Work request -> In the data that follows, find the line containing "Another effort towards"; then quote that line and every line after it, exactly, through the last one.

Supplied information ->
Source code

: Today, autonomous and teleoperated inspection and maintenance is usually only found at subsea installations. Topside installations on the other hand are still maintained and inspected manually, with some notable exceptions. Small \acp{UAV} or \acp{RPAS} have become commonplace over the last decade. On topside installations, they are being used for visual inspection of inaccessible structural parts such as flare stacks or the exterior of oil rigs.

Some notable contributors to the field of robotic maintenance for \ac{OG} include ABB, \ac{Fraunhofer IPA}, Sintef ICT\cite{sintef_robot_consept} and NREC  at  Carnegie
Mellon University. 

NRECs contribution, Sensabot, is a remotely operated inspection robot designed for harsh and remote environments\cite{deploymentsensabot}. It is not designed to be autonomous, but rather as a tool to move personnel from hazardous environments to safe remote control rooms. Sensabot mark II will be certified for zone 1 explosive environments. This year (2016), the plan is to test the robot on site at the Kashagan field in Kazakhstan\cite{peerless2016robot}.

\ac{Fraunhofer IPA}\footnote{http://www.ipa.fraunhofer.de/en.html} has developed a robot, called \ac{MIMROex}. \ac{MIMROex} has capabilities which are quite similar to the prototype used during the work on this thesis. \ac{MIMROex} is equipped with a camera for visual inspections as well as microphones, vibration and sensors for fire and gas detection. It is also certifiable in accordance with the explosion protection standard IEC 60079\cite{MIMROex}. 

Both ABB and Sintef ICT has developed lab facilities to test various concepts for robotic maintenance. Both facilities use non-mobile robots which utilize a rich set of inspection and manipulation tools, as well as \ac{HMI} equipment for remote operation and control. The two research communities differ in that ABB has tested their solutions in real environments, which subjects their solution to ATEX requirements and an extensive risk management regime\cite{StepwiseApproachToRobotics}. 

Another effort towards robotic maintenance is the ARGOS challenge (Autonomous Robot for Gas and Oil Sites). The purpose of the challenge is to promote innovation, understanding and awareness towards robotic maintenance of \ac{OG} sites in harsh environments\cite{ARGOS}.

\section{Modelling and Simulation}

The completed task ->
Another effort towards robotic maintenance is the ARGOS challenge (Autonomous Robot for Gas and Oil Sites). The purpose of the challenge is to promote innovation, understanding and awareness towards robotic maintenance of \ac{OG} sites in harsh environments\cite{ARGOS}.

\section{Modelling and Simulation}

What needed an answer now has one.